TypeError – Be raised for any argument type problem.

Supported Platforms:

Ascend GPU

evaluate(explainer, inputs, targets, saliency=None, mask=None)[source]

Evaluate localization on a single data sample.

Note

Currently only single sample (\(N=1\)) at each call is supported.

Parameters
  • explainer (Explanation) – The explainer to be evaluated, see mindspore_xai.explanation.

  • inputs (Tensor) – A data sample, a 4D tensor of shape \((N, C, H, W)\).

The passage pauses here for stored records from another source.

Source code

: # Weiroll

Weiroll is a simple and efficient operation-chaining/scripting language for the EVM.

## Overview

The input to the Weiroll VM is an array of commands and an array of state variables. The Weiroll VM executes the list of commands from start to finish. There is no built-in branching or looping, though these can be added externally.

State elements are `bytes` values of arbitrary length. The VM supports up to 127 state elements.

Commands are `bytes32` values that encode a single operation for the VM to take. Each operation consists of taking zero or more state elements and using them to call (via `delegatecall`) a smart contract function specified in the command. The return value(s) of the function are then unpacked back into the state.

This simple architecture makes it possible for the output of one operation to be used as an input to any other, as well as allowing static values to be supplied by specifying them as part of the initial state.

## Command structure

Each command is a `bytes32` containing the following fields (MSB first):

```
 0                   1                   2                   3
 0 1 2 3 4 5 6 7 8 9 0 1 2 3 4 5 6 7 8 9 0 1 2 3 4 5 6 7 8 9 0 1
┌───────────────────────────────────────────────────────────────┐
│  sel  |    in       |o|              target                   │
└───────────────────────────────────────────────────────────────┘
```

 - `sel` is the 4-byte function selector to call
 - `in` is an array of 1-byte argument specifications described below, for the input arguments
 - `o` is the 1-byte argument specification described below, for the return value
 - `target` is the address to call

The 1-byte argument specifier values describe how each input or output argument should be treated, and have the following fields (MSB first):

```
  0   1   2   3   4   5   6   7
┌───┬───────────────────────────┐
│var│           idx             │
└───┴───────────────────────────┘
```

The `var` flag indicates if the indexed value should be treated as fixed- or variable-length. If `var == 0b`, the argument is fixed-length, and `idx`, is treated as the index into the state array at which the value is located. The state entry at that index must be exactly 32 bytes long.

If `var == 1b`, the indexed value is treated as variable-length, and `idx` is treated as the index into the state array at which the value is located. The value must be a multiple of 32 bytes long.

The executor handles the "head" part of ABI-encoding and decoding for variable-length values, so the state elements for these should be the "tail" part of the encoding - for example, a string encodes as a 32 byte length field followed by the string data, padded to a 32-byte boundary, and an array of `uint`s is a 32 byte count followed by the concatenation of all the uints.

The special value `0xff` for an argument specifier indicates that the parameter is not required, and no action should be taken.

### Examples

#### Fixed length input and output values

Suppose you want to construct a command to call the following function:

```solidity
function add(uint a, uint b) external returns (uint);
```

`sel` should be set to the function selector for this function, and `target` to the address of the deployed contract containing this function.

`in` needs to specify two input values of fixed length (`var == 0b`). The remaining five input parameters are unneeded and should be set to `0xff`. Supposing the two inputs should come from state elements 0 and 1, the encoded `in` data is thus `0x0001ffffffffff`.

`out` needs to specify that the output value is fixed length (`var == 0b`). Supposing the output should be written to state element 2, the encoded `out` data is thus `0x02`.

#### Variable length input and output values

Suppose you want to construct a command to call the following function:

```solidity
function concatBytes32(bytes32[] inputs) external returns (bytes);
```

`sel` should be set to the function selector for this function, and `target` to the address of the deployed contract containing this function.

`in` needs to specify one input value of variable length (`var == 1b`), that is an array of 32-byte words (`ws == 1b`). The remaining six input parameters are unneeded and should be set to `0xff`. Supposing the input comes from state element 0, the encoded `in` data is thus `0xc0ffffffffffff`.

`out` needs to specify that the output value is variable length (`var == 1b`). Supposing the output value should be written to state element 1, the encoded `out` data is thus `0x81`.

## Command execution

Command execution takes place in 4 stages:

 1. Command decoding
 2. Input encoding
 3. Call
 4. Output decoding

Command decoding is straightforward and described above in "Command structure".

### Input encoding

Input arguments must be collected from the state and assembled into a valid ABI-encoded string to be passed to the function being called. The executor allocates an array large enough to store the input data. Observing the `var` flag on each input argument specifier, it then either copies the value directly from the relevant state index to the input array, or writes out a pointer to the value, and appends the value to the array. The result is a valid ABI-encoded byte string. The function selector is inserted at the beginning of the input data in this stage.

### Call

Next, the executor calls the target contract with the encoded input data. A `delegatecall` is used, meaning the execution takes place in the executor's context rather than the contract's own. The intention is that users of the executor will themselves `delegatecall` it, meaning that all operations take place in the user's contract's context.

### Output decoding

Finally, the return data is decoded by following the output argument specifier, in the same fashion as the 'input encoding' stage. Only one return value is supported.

  • targets (Tensor, int) – The label of interest. It should be a 1D or 0D tensor, or an integer. If targets is a 1D tensor, its length should be the same as inputs.

  • saliency (Tensor, optional) – The saliency map to be evaluated, a 4D tensor of shape \((N, 1, H, W)\). If it is None, the parsed explainer will generate the saliency map with inputs and targets and continue the evaluation. Default: None.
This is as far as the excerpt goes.